Action item – Reproduce the records that follow exactly as they are written.
•••
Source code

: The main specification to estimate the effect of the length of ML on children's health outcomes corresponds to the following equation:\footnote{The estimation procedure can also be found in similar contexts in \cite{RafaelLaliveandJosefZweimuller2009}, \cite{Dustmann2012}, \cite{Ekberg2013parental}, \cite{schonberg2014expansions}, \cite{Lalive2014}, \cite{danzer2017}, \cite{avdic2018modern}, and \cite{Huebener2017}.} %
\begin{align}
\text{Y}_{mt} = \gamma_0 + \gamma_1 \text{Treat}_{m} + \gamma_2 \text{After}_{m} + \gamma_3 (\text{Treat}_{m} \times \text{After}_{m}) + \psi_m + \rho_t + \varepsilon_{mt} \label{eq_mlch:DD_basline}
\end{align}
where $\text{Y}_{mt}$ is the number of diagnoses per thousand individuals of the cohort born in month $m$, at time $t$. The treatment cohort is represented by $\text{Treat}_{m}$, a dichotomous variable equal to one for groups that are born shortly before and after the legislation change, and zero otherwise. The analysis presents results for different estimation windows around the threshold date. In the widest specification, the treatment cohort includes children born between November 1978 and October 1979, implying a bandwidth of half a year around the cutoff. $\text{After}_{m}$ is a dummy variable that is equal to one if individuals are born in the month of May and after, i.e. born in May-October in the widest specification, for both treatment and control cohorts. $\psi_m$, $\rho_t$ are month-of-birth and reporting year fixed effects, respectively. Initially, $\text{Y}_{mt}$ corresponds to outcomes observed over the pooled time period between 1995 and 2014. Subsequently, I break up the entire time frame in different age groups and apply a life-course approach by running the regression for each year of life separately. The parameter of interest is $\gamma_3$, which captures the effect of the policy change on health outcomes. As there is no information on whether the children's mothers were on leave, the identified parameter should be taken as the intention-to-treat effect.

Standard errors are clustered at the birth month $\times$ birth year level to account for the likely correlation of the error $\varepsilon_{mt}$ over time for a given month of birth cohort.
•••
Answer box –
Source code

: The main specification to estimate the effect of the length of ML on children's health outcomes corresponds to the following equation:\footnote{The estimation procedure can also be found in similar contexts in \cite{RafaelLaliveandJosefZweimuller2009}, \cite{Dustmann2012}, \cite{Ekberg2013parental}, \cite{schonberg2014expansions}, \cite{Lalive2014}, \cite{danzer2017}, \cite{avdic2018modern}, and \cite{Huebener2017}.} %
\begin{align}
\text{Y}_{mt} = \gamma_0 + \gamma_1 \text{Treat}_{m} + \gamma_2 \text{After}_{m} + \gamma_3 (\text{Treat}_{m} \times \text{After}_{m}) + \psi_m + \rho_t + \varepsilon_{mt} \label{eq_mlch:DD_basline}
\end{align}
where $\text{Y}_{mt}$ is the number of diagnoses per thousand individuals of the cohort born in month $m$, at time $t$. The treatment cohort is represented by $\text{Treat}_{m}$, a dichotomous variable equal to one for groups that are born shortly before and after the legislation change, and zero otherwise. The analysis presents results for different estimation windows around the threshold date. In the widest specification, the treatment cohort includes children born between November 1978 and October 1979, implying a bandwidth of half a year around the cutoff. $\text{After}_{m}$ is a dummy variable that is equal to one if individuals are born in the month of May and after, i.e. born in May-October in the widest specification, for both treatment and control cohorts. $\psi_m$, $\rho_t$ are month-of-birth and reporting year fixed effects, respectively. Initially, $\text{Y}_{mt}$ corresponds to outcomes observed over the pooled time period between 1995 and 2014. Subsequently, I break up the entire time frame in different age groups and apply a life-course approach by running the regression for each year of life separately. The parameter of interest is $\gamma_3$, which captures the effect of the policy change on health outcomes. As there is no information on whether the children's mothers were on leave, the identified parameter should be taken as the intention-to-treat effect.

Standard errors are clustered at the birth month $\times$ birth year level to account for the likely correlation of the error $\varepsilon_{mt}$ over time for a given month of birth cohort.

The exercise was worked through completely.